Let’s say you’re building an audio application. You’ve defined a clean interface for audio sources:

// audio_source.h
#ifndef AUDIO_SOURCE_H
#define AUDIO_SOURCE_H

#include <stddef.h>

// Your application's audio source interface
typedef struct AudioSource {
    // Read samples into buffer, return number of samples read
    size_t (*read_samples)(struct AudioSource *self, float *buffer, size_t count);

    // Get the sample rate
    int (*get_sample_rate)(struct AudioSource *self);

    // Clean up resources
    void (*destroy)(struct AudioSource *self);

    // Pointer to implementation-specific data
    void *impl_data;
} AudioSource;

#endif

Your audio pipeline expects AudioSource objects. It calls read_samples() to pull audio data, and everything works nicely.

NOTE

In C, a function’s name is actually a pointer to where that function’s code lives in memory. When you write printf(“hello”), you’re calling the function via its address. Function pointers let you store that address in a variable, pass it around, and call whatever function it happens to point to. The struct in the above example stores three function pointers: read_samples, get_sample_rate, and destroy; which means each AudioSource instance can have its own set of functions wired up. When you create an MP3 adapter, you point these at your MP3-specific functions. When you create a WAV adapter, you point them at WAV-specific functions. The calling code doesn’t know or care which functions are actually being called; it just calls source->read_samples(source, buffer, count) and the right thing happens.

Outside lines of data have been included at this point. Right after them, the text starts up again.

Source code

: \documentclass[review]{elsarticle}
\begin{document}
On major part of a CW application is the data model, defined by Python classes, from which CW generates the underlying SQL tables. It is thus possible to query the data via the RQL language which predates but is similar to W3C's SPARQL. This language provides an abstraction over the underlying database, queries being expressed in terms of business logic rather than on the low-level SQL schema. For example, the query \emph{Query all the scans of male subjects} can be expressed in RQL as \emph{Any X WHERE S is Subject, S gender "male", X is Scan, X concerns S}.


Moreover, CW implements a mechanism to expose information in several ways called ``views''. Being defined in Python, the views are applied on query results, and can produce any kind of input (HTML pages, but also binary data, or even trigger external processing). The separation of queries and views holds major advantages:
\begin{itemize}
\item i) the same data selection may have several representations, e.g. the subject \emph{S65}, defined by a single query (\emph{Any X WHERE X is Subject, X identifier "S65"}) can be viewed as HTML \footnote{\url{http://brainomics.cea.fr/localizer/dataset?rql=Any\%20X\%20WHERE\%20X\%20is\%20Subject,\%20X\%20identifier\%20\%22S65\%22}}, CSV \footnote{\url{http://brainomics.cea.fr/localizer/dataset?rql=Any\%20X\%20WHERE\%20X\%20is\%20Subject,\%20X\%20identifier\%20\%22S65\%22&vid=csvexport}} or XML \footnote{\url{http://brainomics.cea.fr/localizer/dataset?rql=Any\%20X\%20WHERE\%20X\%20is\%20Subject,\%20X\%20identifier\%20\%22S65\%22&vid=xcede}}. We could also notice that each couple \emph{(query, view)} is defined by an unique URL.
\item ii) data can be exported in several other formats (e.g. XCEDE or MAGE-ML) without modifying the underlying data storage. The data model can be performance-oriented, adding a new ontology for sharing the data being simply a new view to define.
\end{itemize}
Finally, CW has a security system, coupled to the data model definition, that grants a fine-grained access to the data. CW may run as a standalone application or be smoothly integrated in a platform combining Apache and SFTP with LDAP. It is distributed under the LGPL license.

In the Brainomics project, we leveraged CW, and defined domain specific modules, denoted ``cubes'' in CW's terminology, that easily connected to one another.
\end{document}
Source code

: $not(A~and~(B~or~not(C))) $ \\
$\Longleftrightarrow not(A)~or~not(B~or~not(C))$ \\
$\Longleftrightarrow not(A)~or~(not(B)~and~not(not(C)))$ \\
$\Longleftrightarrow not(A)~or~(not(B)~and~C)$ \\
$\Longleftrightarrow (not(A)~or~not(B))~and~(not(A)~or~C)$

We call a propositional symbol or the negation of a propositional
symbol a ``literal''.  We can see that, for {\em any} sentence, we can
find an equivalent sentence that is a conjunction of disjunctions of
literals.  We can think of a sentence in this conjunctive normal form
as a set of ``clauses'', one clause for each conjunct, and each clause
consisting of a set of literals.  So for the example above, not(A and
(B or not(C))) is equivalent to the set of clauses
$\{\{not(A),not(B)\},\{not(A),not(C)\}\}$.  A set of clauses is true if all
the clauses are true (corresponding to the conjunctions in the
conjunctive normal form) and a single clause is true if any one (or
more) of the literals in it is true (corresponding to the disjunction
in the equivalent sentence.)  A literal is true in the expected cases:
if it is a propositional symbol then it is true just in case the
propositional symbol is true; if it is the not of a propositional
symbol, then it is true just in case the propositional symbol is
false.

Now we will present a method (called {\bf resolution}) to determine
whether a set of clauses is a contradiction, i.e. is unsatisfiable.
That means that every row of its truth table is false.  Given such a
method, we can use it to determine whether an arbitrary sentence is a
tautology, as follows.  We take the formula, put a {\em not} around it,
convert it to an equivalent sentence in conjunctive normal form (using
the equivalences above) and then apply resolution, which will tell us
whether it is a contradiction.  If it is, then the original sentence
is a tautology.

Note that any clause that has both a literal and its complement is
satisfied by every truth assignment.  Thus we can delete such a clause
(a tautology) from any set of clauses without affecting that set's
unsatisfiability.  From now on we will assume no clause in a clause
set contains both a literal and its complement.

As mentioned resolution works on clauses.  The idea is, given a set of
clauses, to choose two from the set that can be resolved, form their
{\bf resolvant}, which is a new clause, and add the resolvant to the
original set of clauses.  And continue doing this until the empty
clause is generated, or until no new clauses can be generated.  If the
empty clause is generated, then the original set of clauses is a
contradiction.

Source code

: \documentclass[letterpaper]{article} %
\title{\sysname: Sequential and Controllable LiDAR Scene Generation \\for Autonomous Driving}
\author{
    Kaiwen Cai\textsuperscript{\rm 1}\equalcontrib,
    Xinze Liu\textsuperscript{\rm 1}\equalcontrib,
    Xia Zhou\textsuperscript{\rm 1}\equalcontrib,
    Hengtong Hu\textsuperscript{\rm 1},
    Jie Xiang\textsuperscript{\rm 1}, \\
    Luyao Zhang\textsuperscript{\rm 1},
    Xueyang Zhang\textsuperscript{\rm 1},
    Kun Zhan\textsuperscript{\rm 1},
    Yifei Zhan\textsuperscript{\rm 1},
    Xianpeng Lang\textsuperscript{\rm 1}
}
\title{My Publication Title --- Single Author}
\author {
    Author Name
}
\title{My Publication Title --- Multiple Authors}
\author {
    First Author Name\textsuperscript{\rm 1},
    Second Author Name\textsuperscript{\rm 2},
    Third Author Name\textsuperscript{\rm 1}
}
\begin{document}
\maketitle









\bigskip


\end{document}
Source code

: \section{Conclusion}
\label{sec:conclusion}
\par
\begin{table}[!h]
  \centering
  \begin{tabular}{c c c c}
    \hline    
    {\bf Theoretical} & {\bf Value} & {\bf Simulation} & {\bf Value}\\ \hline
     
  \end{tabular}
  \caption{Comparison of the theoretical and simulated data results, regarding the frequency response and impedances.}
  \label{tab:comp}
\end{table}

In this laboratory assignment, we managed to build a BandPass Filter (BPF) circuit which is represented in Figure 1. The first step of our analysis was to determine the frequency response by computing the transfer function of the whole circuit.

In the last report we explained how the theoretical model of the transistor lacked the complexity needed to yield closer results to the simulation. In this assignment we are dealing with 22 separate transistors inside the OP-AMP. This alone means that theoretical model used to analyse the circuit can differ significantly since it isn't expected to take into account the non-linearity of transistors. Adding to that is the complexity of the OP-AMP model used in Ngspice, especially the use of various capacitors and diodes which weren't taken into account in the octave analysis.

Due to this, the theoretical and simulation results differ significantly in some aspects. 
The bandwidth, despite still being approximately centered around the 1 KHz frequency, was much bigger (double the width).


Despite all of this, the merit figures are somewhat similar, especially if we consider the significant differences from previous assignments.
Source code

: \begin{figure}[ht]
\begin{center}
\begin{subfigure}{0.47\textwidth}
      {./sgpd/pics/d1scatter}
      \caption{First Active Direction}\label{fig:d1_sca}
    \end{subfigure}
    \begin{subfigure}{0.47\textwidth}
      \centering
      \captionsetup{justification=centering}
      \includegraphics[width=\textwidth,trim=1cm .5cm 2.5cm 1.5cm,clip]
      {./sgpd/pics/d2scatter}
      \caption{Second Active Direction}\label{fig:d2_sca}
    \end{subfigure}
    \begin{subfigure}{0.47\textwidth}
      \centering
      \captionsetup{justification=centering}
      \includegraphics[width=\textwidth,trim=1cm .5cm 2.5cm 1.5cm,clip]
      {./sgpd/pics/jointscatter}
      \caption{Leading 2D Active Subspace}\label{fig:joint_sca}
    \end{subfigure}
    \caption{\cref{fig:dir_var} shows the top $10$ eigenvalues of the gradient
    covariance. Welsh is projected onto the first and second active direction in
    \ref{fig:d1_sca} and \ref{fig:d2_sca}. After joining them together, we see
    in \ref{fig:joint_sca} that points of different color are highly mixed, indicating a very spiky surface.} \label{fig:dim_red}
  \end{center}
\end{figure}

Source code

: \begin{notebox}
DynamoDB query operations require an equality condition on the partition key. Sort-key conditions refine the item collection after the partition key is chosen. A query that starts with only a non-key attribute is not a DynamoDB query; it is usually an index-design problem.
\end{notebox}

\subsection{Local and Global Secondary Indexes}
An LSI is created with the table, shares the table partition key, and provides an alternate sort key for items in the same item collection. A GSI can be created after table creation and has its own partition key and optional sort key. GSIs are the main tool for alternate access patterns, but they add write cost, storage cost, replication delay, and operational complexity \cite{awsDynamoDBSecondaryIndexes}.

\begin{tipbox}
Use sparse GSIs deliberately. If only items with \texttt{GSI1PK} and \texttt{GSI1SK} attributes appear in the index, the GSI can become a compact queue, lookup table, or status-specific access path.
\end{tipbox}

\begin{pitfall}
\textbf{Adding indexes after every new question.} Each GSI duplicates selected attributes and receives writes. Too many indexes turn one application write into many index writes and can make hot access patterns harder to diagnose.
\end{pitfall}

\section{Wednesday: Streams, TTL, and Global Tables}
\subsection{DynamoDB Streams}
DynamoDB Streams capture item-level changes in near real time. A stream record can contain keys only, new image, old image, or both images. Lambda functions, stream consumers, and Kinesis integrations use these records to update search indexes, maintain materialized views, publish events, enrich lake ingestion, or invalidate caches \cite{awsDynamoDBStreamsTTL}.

The impl_data field is the other half of the puzzle. It’s a void *, which means it can point to anything. Each adapter uses this to store whatever internal state it needs — the MP3 adapter stores a pointer to its MP3Decoder, the WAV adapter might store file handle and format information, and so on. When one of the function pointers is called, it casts impl_data back to the appropriate type and uses it.

This is how you get polymorphism in C: a generic struct that presents a uniform interface, combined with a void pointer that lets each implementation carry its own specific data. The consumer of the interface just sees AudioSource and calls methods on it; the implementation details are hidden behind those function pointers and that void pointer.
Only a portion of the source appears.